Oscar García Maceiras, CEO of Inditex, and Atle Høie, IndustriALL Global Union general secretary, signed a new protocol designed to further the Global Framework Agreement (GFA) first signed by the two organizations in 2007.

They claim the agreement has improved working conditions for three million people in supply chains over the past 15 years. However, they do not mention where they have plucked this figure from. Moreover, given garment worker wages remain pitiful at Inditex’s main sourcing hubs, one can only assume the pair are setting the bar extremely low on this issue.

The new protocol, they say, establishes mechanisms for cementing the role of local unions for a better understanding of what the workers making the clothes need.

Inditex and IndustriALL will formulate a work plan which will focus on “continued respect for the freedom of association, the right to collective bargaining and the provision of training to worker representatives, the textile group’s suppliers and its supply chain factory workers.”

Said Atle Høie, IndustriALL general secretary: “Signing the GFA with Inditex was a breakthrough that has since lead the way for more responsible sourcing and proper industrial relations in the sector. It is fitting that we celebrate the first 15 years by signing a protocol that takes our relationship to a new level in terms of respect for fundamental trade union rights. The fact that we agree with Inditex to increase the role of our local and national unions and to firmly defend their right to organize and bargain collectively in the supply chains gives hope to many.”

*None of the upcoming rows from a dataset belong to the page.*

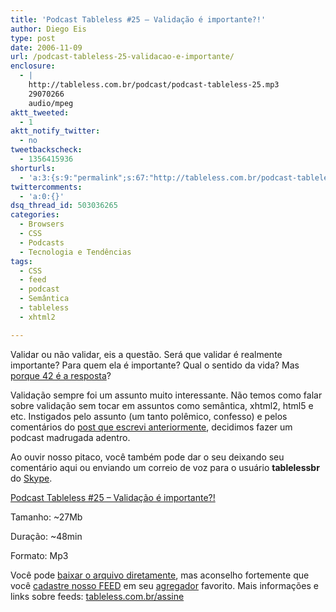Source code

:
```yaml
---
title: 'Podcast Tableless #25 – Validação é importante?!'
author: Diego Eis
type: post
date: 2006-11-09
url: /podcast-tableless-25-validacao-e-importante/
enclosure:
  - |
    http://tableless.com.br/podcast/podcast-tableless-25.mp3
    29070266
    audio/mpeg
aktt_tweeted:
  - 1
aktt_notify_twitter:
  - no
tweetbackscheck:
  - 1356415936
shorturls:
  - 'a:3:{s:9:"permalink";s:67:"http://tableless.com.br/podcast-tableless-25-validacao-e-importante";s:7:"tinyurl";s:26:"http://tinyurl.com/44dx6hy";s:4:"isgd";s:19:"http://is.gd/5X2yTn";}'
twittercomments:
  - 'a:0:{}'
dsq_thread_id: 503036265
categories:
  - Browsers
  - CSS
  - Podcasts
  - Tecnologia e Tendências
tags:
  - CSS
  - feed
  - podcast
  - Semântica
  - tableless
  - xhtml2

---
```

Validar ou não validar, eis a questão. Será que validar é realmente importante? Para quem ela é importante? Qual o sentido da vida? Mas [porque 42 é a resposta][1]?

Validação sempre foi um assunto muito interessante. Não temos como falar sobre validação sem tocar em assuntos como semântica, xhtml2, html5 e etc. Instigados pelo assunto (um tanto polêmico, confesso) e pelos comentários do [post que escrevi anteriormente][2], decidimos fazer um podcast madrugada adentro.<!--more-->

Ao ouvir nosso pitaco, você também pode dar o seu deixando seu comentário aqui ou enviando um correio de voz para o usuário **tablelessbr** do [Skype][3].

[Podcast Tableless #25 &#8211; Validação é importante?!][4]
  
Tamanho: ~27Mb
  
Duração: ~48min
  
Formato: Mp3

Você pode [baixar o arquivo diretamente][4], mas aconselho fortemente que você [cadastre nosso FEED][5] em seu [agregador][6] favorito. Mais informações e links sobre feeds: [tableless.com.br/assine][7]

 [1]: http://en.wikipedia.org/wiki/The_Answer_to_Life,_the_Universe,_and_Everything#The_search_for_the_Ultimate_Question
 [2]: http://tableless.com.br/validar-e-importante
 [3]: http://skype.com/
 [4]: http://tableless.com.br/podcast/podcast-tableless-25.mp3
 [5]: http://tableless.com.br/feed/
 [6]: http://tableless.com.br/agregadores-de-feeds
 [7]: http://tableless.com.br/assine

Felix Peinado, director for the ILO in Spain, present at the signing ceremony, said: “In the Tripartite Declaration of Principles concerning Multinational Enterprises and Social Policy, ILO urges companies, in collaboration with their workers’ representatives, to enter into international framework agreements to commit to applying principles of decent work along their supply chains in all countries. Spanish unions Comisiones Obreras and UGT, together with Inditex, have been frontrunners in Spain with this agreement. I could not be prouder of this agreement or happier to celebrate its anniversary. The agreement is an example of how, with the combined commitment and hard work of companies and their workers’ representatives, it is possible to forge better working conditions around the world.”